Author and journalist Anna Quindlen will visit West Hartford, on Oct. 19, to discuss her works as the feature event of West Hartford READS, the town-wide reading initiative hosted by the West Hartford Libraries.
This is the second West Hartford READS of 2017, an event which in the past has been held in the spring. The event's move to October, which will become permanent going forward, was a strategic one.
"We used to do this always in April for National Library Week," said Martha Church, the director of libraries in West Hartford. "National Library Week often coincides the major spring holidays and school vacation week. And we have another new signature event in late March. So, staff is overloaded with trying to do both. This made more sense for a number of reasons."
Quindlen's visit, which Church is excited about, caps off book discussions about her work that started in July. The talk, which will be held at 7 p.m. at the town hall, is the main event.

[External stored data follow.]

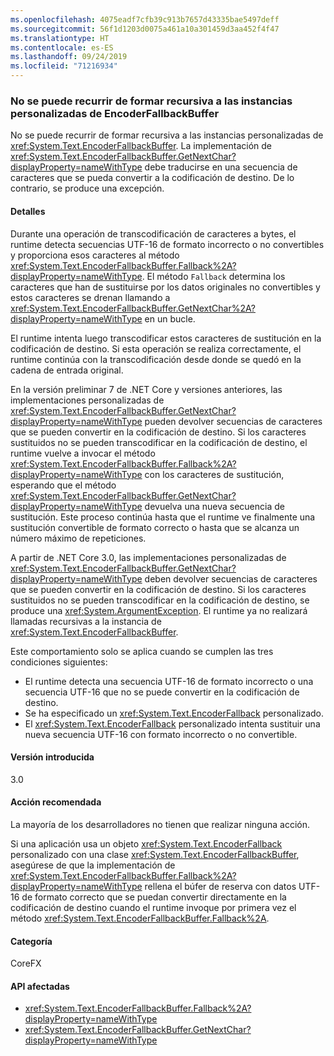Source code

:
 ```yaml
---
ms.openlocfilehash: 4075eadf7cfb39c913b7657d43335bae5497deff
ms.sourcegitcommit: 56f1d1203d0075a461a10a301459d3aa452f4f47
ms.translationtype: HT
ms.contentlocale: es-ES
ms.lasthandoff: 09/24/2019
ms.locfileid: "71216934"
---
```

### <a name="custom-encoderfallbackbuffer-instances-cannot-fall-back-recursively"></a>No se puede recurrir de formar recursiva a las instancias personalizadas de EncoderFallbackBuffer

No se puede recurrir de formar recursiva a las instancias personalizadas de <xref:System.Text.EncoderFallbackBuffer>. La implementación de <xref:System.Text.EncoderFallbackBuffer.GetNextChar?displayProperty=nameWithType> debe traducirse en una secuencia de caracteres que se pueda convertir a la codificación de destino. De lo contrario, se produce una excepción.

#### <a name="details"></a>Detalles

Durante una operación de transcodificación de caracteres a bytes, el runtime detecta secuencias UTF-16 de formato incorrecto o no convertibles y proporciona esos caracteres al método <xref:System.Text.EncoderFallbackBuffer.Fallback%2A?displayProperty=nameWithType>. El método `Fallback` determina los caracteres que han de sustituirse por los datos originales no convertibles y estos caracteres se drenan llamando a <xref:System.Text.EncoderFallbackBuffer.GetNextChar%2A?displayProperty=nameWithType> en un bucle.

El runtime intenta luego transcodificar estos caracteres de sustitución en la codificación de destino. Si esta operación se realiza correctamente, el runtime continúa con la transcodificación desde donde se quedó en la cadena de entrada original.

En la versión preliminar 7 de .NET Core y versiones anteriores, las implementaciones personalizadas de <xref:System.Text.EncoderFallbackBuffer.GetNextChar?displayProperty=nameWithType> pueden devolver secuencias de caracteres que se pueden convertir en la codificación de destino. Si los caracteres sustituidos no se pueden transcodificar en la codificación de destino, el runtime vuelve a invocar el método <xref:System.Text.EncoderFallbackBuffer.Fallback%2A?displayProperty=nameWithType> con los caracteres de sustitución, esperando que el método <xref:System.Text.EncoderFallbackBuffer.GetNextChar?displayProperty=nameWithType> devuelva una nueva secuencia de sustitución. Este proceso continúa hasta que el runtime ve finalmente una sustitución convertible de formato correcto o hasta que se alcanza un número máximo de repeticiones.

A partir de .NET Core 3.0, las implementaciones personalizadas de <xref:System.Text.EncoderFallbackBuffer.GetNextChar?displayProperty=nameWithType> deben devolver secuencias de caracteres que se pueden convertir en la codificación de destino. Si los caracteres sustituidos no se pueden transcodificar en la codificación de destino, se produce una <xref:System.ArgumentException>. El runtime ya no realizará llamadas recursivas a la instancia de <xref:System.Text.EncoderFallbackBuffer>.

Este comportamiento solo se aplica cuando se cumplen las tres condiciones siguientes:

- El runtime detecta una secuencia UTF-16 de formato incorrecto o una secuencia UTF-16 que no se puede convertir en la codificación de destino.
- Se ha especificado un <xref:System.Text.EncoderFallback> personalizado.
- El <xref:System.Text.EncoderFallback> personalizado intenta sustituir una nueva secuencia UTF-16 con formato incorrecto o no convertible.

#### <a name="version-introduced"></a>Versión introducida

3.0

#### <a name="recommended-action"></a>Acción recomendada

La mayoría de los desarrolladores no tienen que realizar ninguna acción.

Si una aplicación usa un objeto <xref:System.Text.EncoderFallback> personalizado con una clase <xref:System.Text.EncoderFallbackBuffer>, asegúrese de que la implementación de <xref:System.Text.EncoderFallbackBuffer.Fallback%2A?displayProperty=nameWithType> rellena el búfer de reserva con datos UTF-16 de formato correcto que se puedan convertir directamente en la codificación de destino cuando el runtime invoque por primera vez el método <xref:System.Text.EncoderFallbackBuffer.Fallback%2A>.

#### <a name="category"></a>Categoría

CoreFX

#### <a name="affected-apis"></a>API afectadas

- <xref:System.Text.EncoderFallbackBuffer.Fallback%2A?displayProperty=nameWithType>
- <xref:System.Text.EncoderFallbackBuffer.GetNextChar?displayProperty=nameWithType>

<!--

### Affected APIs

- `Overload:System.Text.EncoderFallbackBuffer.Fallback`
- `M:System.Text.EncoderFallbackBuffer.GetNextChar`

-->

"We've been having book discussions all through the summer about her works," Church said. "So a lot of people in town have now read a lot of Anna Quindlen, if they hadn't already done so. We try to build it up so by the time she comes, it's like she's a good friend of ours. We've lived with her characters. It will be exciting and we have a lot of interest."
The tradition of inviting popular authors to West Hartford isn't a new one, Church said. In the past, they've featured Jonathan Franzen, Amy Bloom, and Ralph Nader. What is fairly new is the rebranding and refocusing of the annual event.
West Hartford READS, Church said, instead focuses on an author and their career, rather than their most recently released work.
"In the past, we looked at somebody who had a major work that was recently published and we focused on them talking on that one work," Church said. "With West Hartford READS, we announce it fairly early so we are able to read the author's many different works and give people the opportunity to discuss and think about it so when the author comes, everybody has had a chance to see what makes them special."
With Quindlen, Church is excited to hear about how she develops her characters and her stories.
"What makes her exceptionally strong is that she's not only an author, she's a journalist and a social critic," Church said. "People have been familiar with her over the course of her very long and well-known career. She's somebody that speaks in a common voice. Her characters in her novels are so real and vibrant. She's very good at nailing the human spirit and human condition."
Church said those wanting to attend the talk, and are hoping to get a seat rather than stand, should arrive early. The doors to the town hall auditorium will open at 6 p.m. Admission is free.
Those large crowds, Church said, have become standard practice at these events, and she said it's because of how much West Hartford enjoys reading.
"That's the community of West Hartford," Church said. "It's always been a community that reads. People are enthusiastic readers. They are good, strong library users. The interest in things literary and in authors of this caliber is there."